Дошкольников наиболее удовлетворяли занятия по программе В, на которых они с увлечением обсуждали с экспериментатором свои дела и другие волнующие их вопросы. Однако дети этого возраста благодаря высокой инициативности умели извлечь личностные моменты и из занятий по другим программам. Так, по программе Э дети воспринимали слова экспериментатора как похвалу себе, как проявление его уважения; некоторые серьезно добавляли к его «величанию» дополнительные сообщения о своих достоинствах («Я и читать научилась», «А я еще малышей не обижаю!»). В ходе игры дети часто, отставив игрушки, рассказывали экспериментатору о своих делах, делились секретами, расспрашивали о его семье и работе, превращая игру в доверительную беседу.
В ходе занятий с экспериментатором у детей всех трех возрастов складывалось к нему отношение симпатии, достигавшее после наиболее предпочитаемой программы максимальной интенсивности, доступной данному ребенку, и временами превосходившее по своей силе расположение ребенка к матери и привязанность к воспитательнице. Отношение ребенка выражалось в радости при встрече, в настойчивых просьбах взять на занятие, даже если для этого приходилось уйти из группы или отложить встречу с матерью, в неудовольствии и протестах по окончании опыта, в горе и слезах при расставании с ним. Дети ласкали экспериментатора, сулили ему всяческие подарки, рассказывали о себе самые сокровенные вещи.

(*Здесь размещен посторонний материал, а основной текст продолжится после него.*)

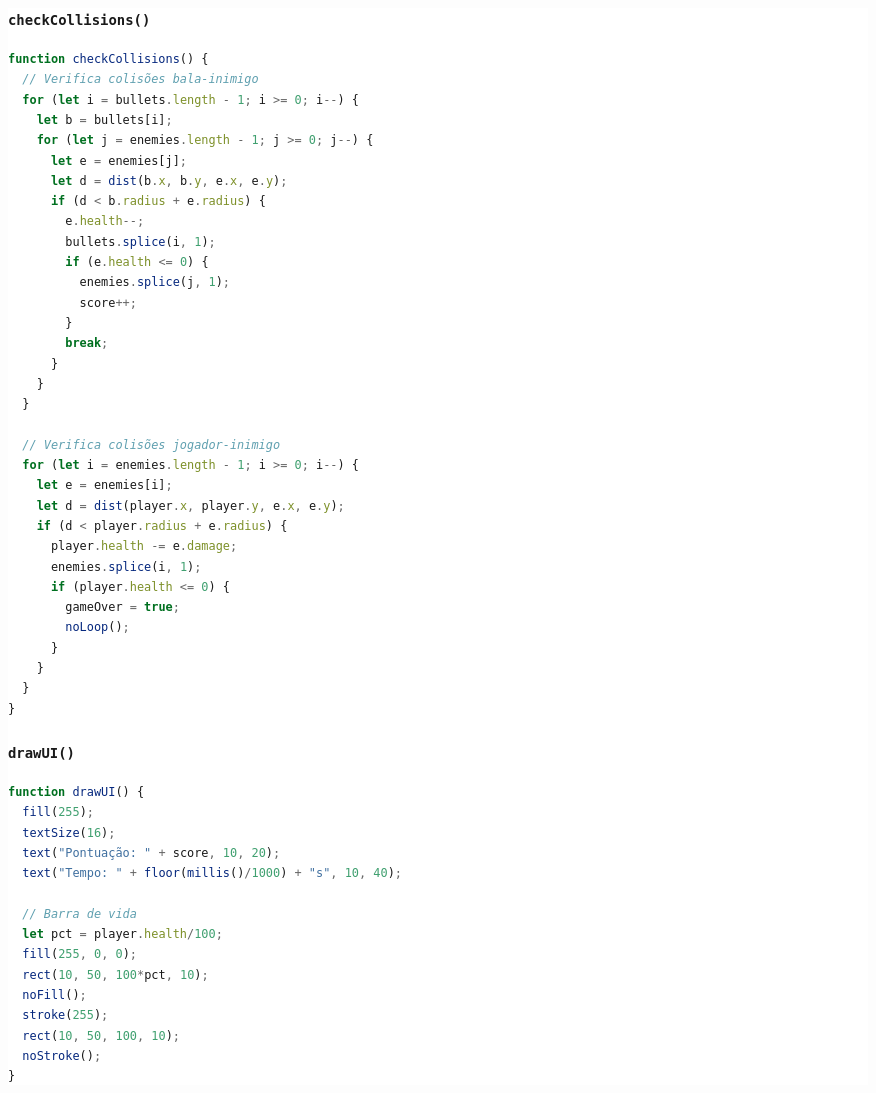 ### `checkCollisions()`
```js
function checkCollisions() {
  // Verifica colisões bala-inimigo
  for (let i = bullets.length - 1; i >= 0; i--) {
    let b = bullets[i];
    for (let j = enemies.length - 1; j >= 0; j--) {
      let e = enemies[j];
      let d = dist(b.x, b.y, e.x, e.y);
      if (d < b.radius + e.radius) {
        e.health--;
        bullets.splice(i, 1);
        if (e.health <= 0) {
          enemies.splice(j, 1);
          score++;
        }
        break;
      }
    }
  }
  
  // Verifica colisões jogador-inimigo
  for (let i = enemies.length - 1; i >= 0; i--) {
    let e = enemies[i];
    let d = dist(player.x, player.y, e.x, e.y);
    if (d < player.radius + e.radius) {
      player.health -= e.damage;
      enemies.splice(i, 1);
      if (player.health <= 0) {
        gameOver = true;
        noLoop();
      }
    }
  }
}
```

### `drawUI()`
```js
function drawUI() {
  fill(255);
  textSize(16);
  text("Pontuação: " + score, 10, 20);
  text("Tempo: " + floor(millis()/1000) + "s", 10, 40);
  
  // Barra de vida
  let pct = player.health/100;
  fill(255, 0, 0);
  rect(10, 50, 100*pct, 10);
  noFill();
  stroke(255);
  rect(10, 50, 100, 10);
  noStroke();
}
```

Следует сказать, что отношение к постороннему взрослому за это время не претерпело особых изменений – оно либо осталось прежним, либо (у некоторых детей) окрасилось неприязнью.
Исследование С. В. Корницкой позволяет утверждать, что содержание общения со взрослыми – действительно важный фактор, обусловливающий развитие отношения ребенка к окружающим людям. Вместе с тем оно говорит в пользу наших представлений о конкретном содержании коммуникативной потребности на некоторых этапах раннего и дошкольного детства.
Работа Р. А. Смирновой (1981) решала аналогичные вопросы, но уже во взаимоотношениях детей между собой. Она поставила целью выяснить, возможно ли целенаправленно сформировать в опыте избирательные привязанности дошкольников друг к другу на основе удовлетворения их потребности в общении со сверстником. Более частный характер имела вторая задача: выяснить, зависит ли глубина привязанности ребенка к товарищу от содержания той потребности в общении, которая удовлетворяется при контактах с ним.